見えなくなるまで見送ったら、直ぐに動き出さないとね!決まってるわよね!大人しく待っている私じゃないわよ!さぁ!私も行きますか!!
そう思った瞬間に肩を誰かに捕まえらえる…っふ、これはもう、無理ね、この人に捕まってしまったら逃げられないのを、あの子は知っている…
私もこっそりと行動するために色々と準備はしていたけれど、やっぱり無駄足となってしまうのね…
「ほれ、姫ちゃんも向かったことだし、現場に戻るぞ、暫くはお前さんは外でいいな?」
先輩に捕まり、引きずられる様に連れていかれる、先の発言を聞いて理解する…私が身動き取れないように完璧に封殺してきやがったな、あの子は!!!
全ては、あの子の手のひらの上ってことね…
っふ、今回ばかりはどう足掻いても、無駄ね、現地にどうにかして向かっても王都にすら入れてくれない気がするわね…
ごめんなさいね、未来の私、八方ふさがりが更に塞がってしまったわ、強固な強固な檻の中に放り込まれて、この状況で貴女の恨んでる人を殺す事なんて…天から槍でも振ってこない限り無理よ。
諦めて馬車馬のように働きましょう、医療班団長としてね!後ろは任せて!!ってね…
先輩に引きずられながら天を見上げると、雲一つないのに、頬に雨が降ってくる…さようなら みらいの わたし
先輩から渡されたスケジュールを見て心が折れそうになる、五日連続で外きんむ…?1日、休みで、また五日連続で外勤務…

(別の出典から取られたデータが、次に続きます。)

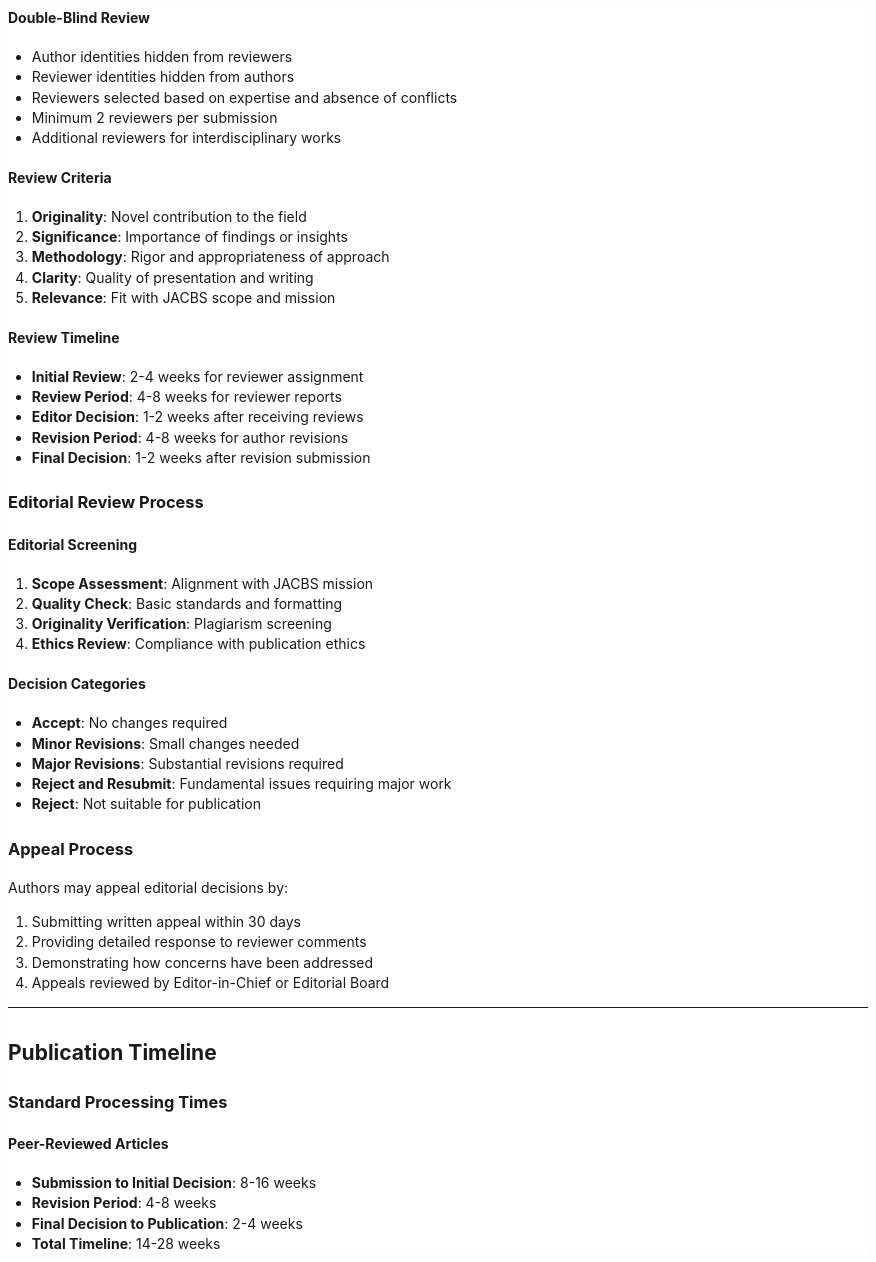 #### Double-Blind Review
- Author identities hidden from reviewers
- Reviewer identities hidden from authors
- Reviewers selected based on expertise and absence of conflicts
- Minimum 2 reviewers per submission
- Additional reviewers for interdisciplinary works

#### Review Criteria
1. **Originality**: Novel contribution to the field
2. **Significance**: Importance of findings or insights
3. **Methodology**: Rigor and appropriateness of approach
4. **Clarity**: Quality of presentation and writing
5. **Relevance**: Fit with JACBS scope and mission

#### Review Timeline
- **Initial Review**: 2-4 weeks for reviewer assignment
- **Review Period**: 4-8 weeks for reviewer reports
- **Editor Decision**: 1-2 weeks after receiving reviews
- **Revision Period**: 4-8 weeks for author revisions
- **Final Decision**: 1-2 weeks after revision submission

### Editorial Review Process

#### Editorial Screening
1. **Scope Assessment**: Alignment with JACBS mission
2. **Quality Check**: Basic standards and formatting
3. **Originality Verification**: Plagiarism screening
4. **Ethics Review**: Compliance with publication ethics

#### Decision Categories
- **Accept**: No changes required
- **Minor Revisions**: Small changes needed
- **Major Revisions**: Substantial revisions required
- **Reject and Resubmit**: Fundamental issues requiring major work
- **Reject**: Not suitable for publication

### Appeal Process
Authors may appeal editorial decisions by:
1. Submitting written appeal within 30 days
2. Providing detailed response to reviewer comments
3. Demonstrating how concerns have been addressed
4. Appeals reviewed by Editor-in-Chief or Editorial Board

---

## Publication Timeline

### Standard Processing Times

#### Peer-Reviewed Articles
- **Submission to Initial Decision**: 8-16 weeks
- **Revision Period**: 4-8 weeks
- **Final Decision to Publication**: 2-4 weeks
- **Total Timeline**: 14-28 weeks
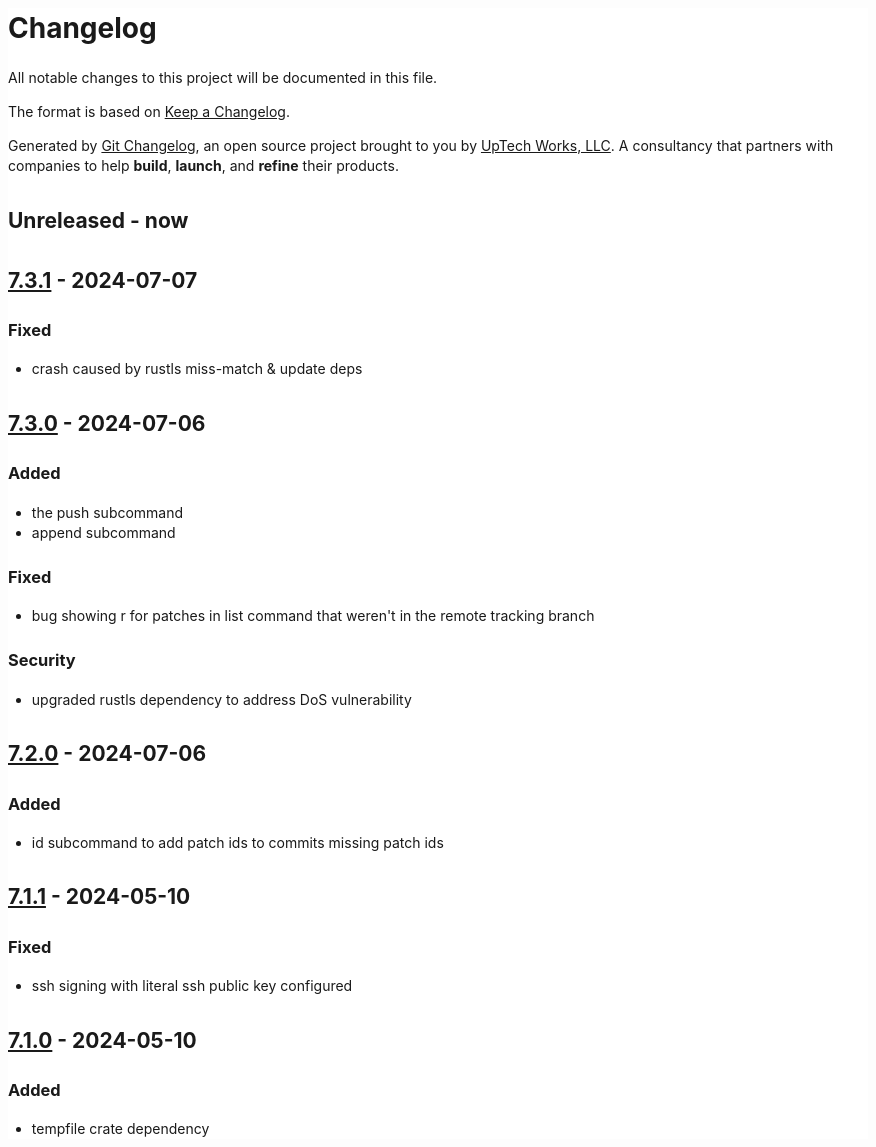 # Changelog

All notable changes to this project will be documented in this file.

The format is based on [Keep a Changelog](https://keepachangelog.com/en/1.0.0/).

Generated by [Git Changelog](https://github.com/uptech/git-cl), an open source project brought to you by [UpTech Works, LLC](https://upte.ch). A consultancy that partners with companies to help **build**, **launch**, and **refine** their products.


## Unreleased - now


## [7.3.1] - 2024-07-07

### Fixed
- crash caused by rustls miss-match & update deps


## [7.3.0] - 2024-07-06

### Added
- the push subcommand
- append subcommand

### Fixed
- bug showing r for patches in list command that weren't in the remote tracking branch

### Security
- upgraded rustls dependency to address DoS vulnerability


## [7.2.0] - 2024-07-06

### Added
- id subcommand to add patch ids to commits missing patch ids


## [7.1.1] - 2024-05-10

### Fixed
- ssh signing with literal ssh public key configured


## [7.1.0] - 2024-05-10

### Added
- tempfile crate dependency


[7.3.1]: https://github.com/drewdeponte/git-ps-rs/compare/9af3855...3f3179c
[7.3.0]: https://github.com/drewdeponte/git-ps-rs/compare/d9edecb...9af3855
[7.2.0]: https://github.com/drewdeponte/git-ps-rs/compare/843e41e...d9edecb
[7.1.1]: https://github.com/drewdeponte/git-ps-rs/compare/e09bd3b...843e41e
[7.1.0]: https://github.com/drewdeponte/git-ps-rs/compare/070f2f1...e09bd3b
[7.0.0]: https://github.com/drewdeponte/git-ps-rs/compare/8628560...070f2f1
[6.9.0]: https://github.com/drewdeponte/git-ps-rs/compare/c53b978...8628560
[6.8.0]: https://github.com/drewdeponte/git-ps-rs/compare/90c75c1...c53b978
[6.7.0]: https://github.com/drewdeponte/git-ps-rs/compare/53baef2...90c75c1
[6.6.1]: https://github.com/drewdeponte/git-ps-rs/compare/4d50d07...53baef2
[6.6.0]: https://github.com/drewdeponte/git-ps-rs/compare/3e3a1e5...4d50d07
[6.5.0]: https://github.com/drewdeponte/git-ps-rs/compare/735ef8c...3e3a1e5
[6.4.0]: https://github.com/drewdeponte/git-ps-rs/compare/83aaf3d...735ef8c
[6.3.1]: https://github.com/drewdeponte/git-ps-rs/compare/5d7ea90...83aaf3d
[6.3.0]: https://github.com/drewdeponte/git-ps-rs/compare/53d5c3f...5d7ea90
[6.2.0]: https://github.com/drewdeponte/git-ps-rs/compare/a4e7a15...53d5c3f
[6.1.0]: https://github.com/drewdeponte/git-ps-rs/compare/7b0513a...a4e7a15
[6.0.0]: https://github.com/drewdeponte/git-ps-rs/compare/fdbc92d...7b0513a
[5.4.0]: https://github.com/drewdeponte/git-ps-rs/compare/725fcd8...fdbc92d
[5.3.1]: https://github.com/drewdeponte/git-ps-rs/compare/7fb61f4...725fcd8
[5.3.0]: https://github.com/drewdeponte/git-ps-rs/compare/7e79f5b...7fb61f4
[5.2.1]: https://github.com/drewdeponte/git-ps-rs/compare/6a4a7b5...7e79f5b
[5.2.0]: https://github.com/drewdeponte/git-ps-rs/compare/58e00b5...6a4a7b5
[5.1.1]: https://github.com/drewdeponte/git-ps-rs/compare/ee29fd6...58e00b5
[5.1.0]: https://github.com/drewdeponte/git-ps-rs/compare/9895269...ee29fd6
[5.0.0]: https://github.com/drewdeponte/git-ps-rs/compare/582d8b2...9895269
[4.1.0]: https://github.com/drewdeponte/git-ps-rs/compare/273c798...582d8b2
[4.0.2]: https://github.com/drewdeponte/git-ps-rs/compare/921cead...273c798
[4.0.1]: https://github.com/drewdeponte/git-ps-rs/compare/b09af7a...921cead
[4.0.0]: https://github.com/drewdeponte/git-ps-rs/compare/137b491...b09af7a
[3.5.0]: https://github.com/drewdeponte/git-ps-rs/compare/4b48d18...137b491
[3.4.0]: https://github.com/drewdeponte/git-ps-rs/compare/6a09215...4b48d18
[3.3.0]: https://github.com/drewdeponte/git-ps-rs/compare/584ae9e...6a09215
[3.2.0]: https://github.com/drewdeponte/git-ps-rs/compare/92a0e9e...584ae9e
[3.1.1]: https://github.com/drewdeponte/git-ps-rs/compare/6be7401...92a0e9e
[3.1.0]: https://github.com/drewdeponte/git-ps-rs/compare/3bdfadd...6be7401
[3.0.1]: https://github.com/drewdeponte/git-ps-rs/compare/9e0b101...3bdfadd
[3.0.0]: https://github.com/drewdeponte/git-ps-rs/compare/6e800b2...9e0b101
[2.0.0]: https://github.com/drewdeponte/git-ps-rs/compare/ae31eb6...6e800b2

前線は姫ちゃん騎士団が全力で獣達と闘うけれども、怪我はするでしょうね…
用意しておいた毒は人用だけれど、敵にも多少は効果があるでしょう、姫ちゃん騎士団に渡して、少しでも敵との戦闘を短く有利にして私が忙しさで倒れないようにしないと!!
私の戦いはこれからっだぁ!!!お願いだから早くかえってきてね!!こんなスケジュール死んじゃう!!お肌が荒れるのが、必定じゃないのよ!!